Porokeratosis has several names that are associated with it. These include senile keratosis, senile warts, seborrheic verruca, barnacles, brown warts, and basal cell papilloma. As a clonal keratinization disorder, porokeratosis becomes visible as a cornoid lamella. A cornoid lamella is composed of closely stacked parakeratotic cells that extend throughout the stratum corneum.

There are five clinical porokeratosis variants that are very well-known. These are linear porokeratosis, porokeratosis palmaris et plantaris disseminate, disseminated superficial actinic porokeratosis, punctate porokeratosis, and classic porokeratosis of Mibelli.
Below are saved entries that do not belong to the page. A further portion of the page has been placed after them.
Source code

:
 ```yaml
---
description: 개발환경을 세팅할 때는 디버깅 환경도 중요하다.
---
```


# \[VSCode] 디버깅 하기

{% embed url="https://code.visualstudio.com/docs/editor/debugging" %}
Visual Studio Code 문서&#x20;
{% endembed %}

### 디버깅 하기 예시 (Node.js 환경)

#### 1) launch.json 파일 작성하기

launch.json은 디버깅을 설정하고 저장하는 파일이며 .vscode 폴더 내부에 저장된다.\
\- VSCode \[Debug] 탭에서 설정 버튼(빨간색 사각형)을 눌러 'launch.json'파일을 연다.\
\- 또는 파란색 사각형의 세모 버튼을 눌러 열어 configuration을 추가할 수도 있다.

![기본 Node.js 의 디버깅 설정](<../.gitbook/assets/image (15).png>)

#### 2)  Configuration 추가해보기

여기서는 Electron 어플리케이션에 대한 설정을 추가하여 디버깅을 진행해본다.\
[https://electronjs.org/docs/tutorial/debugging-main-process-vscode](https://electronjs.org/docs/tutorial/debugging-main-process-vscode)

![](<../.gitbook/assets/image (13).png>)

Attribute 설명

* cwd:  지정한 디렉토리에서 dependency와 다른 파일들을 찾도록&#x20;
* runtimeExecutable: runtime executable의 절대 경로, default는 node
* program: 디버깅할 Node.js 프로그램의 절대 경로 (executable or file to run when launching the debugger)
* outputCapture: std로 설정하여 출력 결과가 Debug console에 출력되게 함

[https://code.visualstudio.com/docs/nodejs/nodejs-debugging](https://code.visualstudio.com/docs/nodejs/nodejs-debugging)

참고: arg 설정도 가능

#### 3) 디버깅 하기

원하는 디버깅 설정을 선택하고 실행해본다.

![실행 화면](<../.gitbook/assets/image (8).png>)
Among the five variants, disseminated superficial actinic porokeratosis is fairly widespread in the United States. The other variants of porokeratosis are more rare.
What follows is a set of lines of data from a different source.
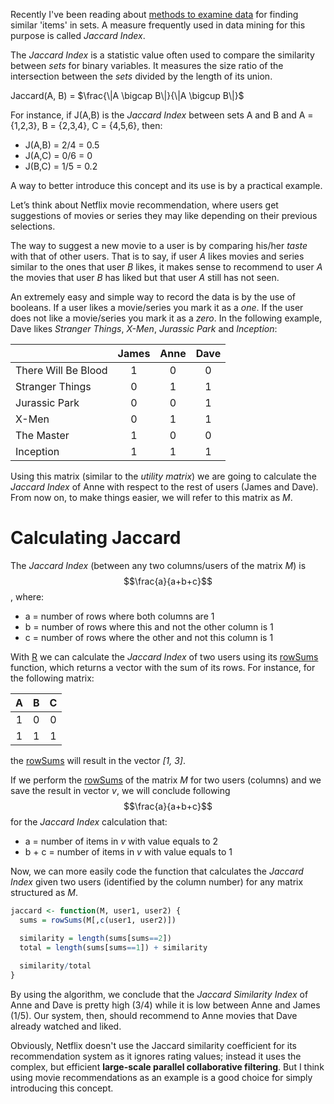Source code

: Recently I've been reading about [methods to examine data](http://infolab.stanford.edu/~ullman/mmds/ch3.pdf) for finding similar 'items' in sets. A measure frequently used in data mining for this purpose is called *Jaccard Index*.

The *Jaccard Index* is a statistic value often used to compare the similarity between *sets* for binary variables. It measures the size ratio of the intersection between the *sets* divided by the length of its union.

Jaccard(A, B) = $\frac{\|A \bigcap B\|}{\|A \bigcup B\|}$

For instance, if J(A,B) is the *Jaccard Index* between sets A and B and A = {1,2,3}, B = {2,3,4}, C = {4,5,6}, then:

- J(A,B) = 2/4 = 0.5
- J(A,C) = 0/6 = 0
- J(B,C) = 1/5 = 0.2

A way to better introduce this concept and its use is by a practical example.

Let’s think about Netflix movie recommendation, where users get suggestions of movies or series they may like depending on their previous selections.

The way to suggest a new movie to a user is by comparing his/her *taste* with that of other users. That is to say, if user *A* likes movies and series similar to the ones that user *B* likes, it makes sense to recommend to user *A* the movies that user *B* has liked but that user *A* still has not seen.

An extremely easy and simple way to record the data is by the use of booleans. If a user likes a movie/series you mark it as a *one*. If the user does not like a movie/series you mark it as a *zero*. In the following example, Dave likes *Stranger Things*, *X-Men*, *Jurassic Park* and *Inception*:


|                     | James | Anne | Dave   |
| ------------------- |:-----:| :---:|:------:|
| There Will Be Blood | 1     | 0    | 0      |
| Stranger Things     | 0     | 1    | 1      |
| Jurassic Park       | 0     | 0    | 1      |
| X-Men               | 0     | 1    | 1      |
| The Master          | 1     | 0    | 0      |
| Inception           | 1     | 1    | 1      |


Using this matrix (similar to the *utility matrix*) we are going to calculate the *Jaccard Index* of Anne with respect to the rest of users (James and Dave). From now on, to make things easier, we will refer to this matrix as *M*.

# Calculating Jaccard

The *Jaccard Index* (between any two columns/users of the matrix *M*) is $$\frac{a}{a+b+c}$$, where:

- a = number of rows where both columns are 1
- b = number of rows where this and not the other column is 1
- c = number of rows where the other and not this column is 1

With [R](https://www.r-project.org/) we can calculate the *Jaccard Index* of two users using its [rowSums](http://stat.ethz.ch/R-manual/R-patched/RHOME/library/base/html/colSums.html) function, which returns a vector with the sum of its rows. For instance, for the following matrix:

| A | B | C |
|:-:|:-:|:-:|
| 1 | 0 | 0 |
| 1 | 1 | 1 |

the [rowSums](http://stat.ethz.ch/R-manual/R-patched/RHOME/library/base/html/colSums.html) will result in the vector *[1, 3]*.

If we perform the [rowSums](http://stat.ethz.ch/R-manual/R-patched/RHOME/library/base/html/colSums.html) of the matrix *M* for two users (columns) and we save the result in vector *v*, we will conclude following $$\frac{a}{a+b+c}$$ for the *Jaccard Index* calculation that:

- a = number of items in *v* with value equals to 2
- b + c = number of items in *v* with value equals to 1

Now, we can more easily code the function that calculates the *Jaccard Index* given two users (identified by the column number) for any matrix structured as *M*.

```R
jaccard <- function(M, user1, user2) {
  sums = rowSums(M[,c(user1, user2)])

  similarity = length(sums[sums==2])
  total = length(sums[sums==1]) + similarity
  
  similarity/total
}
```

By using the algorithm, we conclude that the *Jaccard Similarity Index* of Anne and Dave is pretty high (3/4) while it is low between Anne and James (1/5). Our system, then, should recommend to Anne movies that Dave already watched and liked.

Obviously, Netflix doesn't use the Jaccard similarity coefficient for its recommendation system as it ignores rating values; instead it uses the complex, but efficient **large-scale parallel collaborative filtering**. But I think using movie recommendations as an example is a good choice for simply introducing this concept.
Fair-skinned people are the most at risk to porokeratosis. Porokeratosis is actually rather uncommon among darker-skinned people.

The two types, orokeratosis palmaris et plantaris disseminate and classic porokeratosis of Mibelli, affect twice as many men than women. Disseminated superficial actinic porokeratosis happens 3 times as much in women compared with men. On the other hand, linear porokeratosis occurs in men just as much as it does in women.

With regards to the statistics when it comes to age, porokeratosis palmaris et plantaris disseminate and linear porokeratosis can appear at any age. Classic porokeratosis of Mibelli, however, typically develops at an early age (childhood). Between 30-40, adults are usually prone to disseminated superficial actinic porokeratosis.

What causes porokeratosis? It can be caused by any of the following: immunosuppression, therapeutic phototherapy or photochemotherapy for psoriasis, sun exposure, genetic inheritance, radiation therapy, and ultraviolet light exposure. There has also been a study that revealed that of all renal transplant patients, 10 percent later on had porokeratosis.

Patients of porokeratosis have to make sure that they avoid any unnecessary exposure to the sun. They must remember to don protective clothing against the sunlight as well as put on sunblock.

There are many ways that can be part of porokeratosis treatment. It must be individualized according to several factors. Factors to consider for individualized treatment include the size of the lesion, risk of malignancy, the lesion’s anatomical location, the functional as well as aesthetic concerns, and the patient’s preference.

For many people affected by porokeratosis, appropriate protection from the sun and the regular use of emollients may be all that is necessary. The patient must also be watchful for signs of malignant degeneration.

Another method for porokeratosis treatment is surgical care. Surgery is necessary for lesions that have become malignant over time. Excision, on the other hand, is the way best used to deal with malignant degeneration. Other ways used to treat for porokeratosis include laser therapy, diamond fraise dermabrasion, electrodesiccation, cryotherapy, as well as curettage.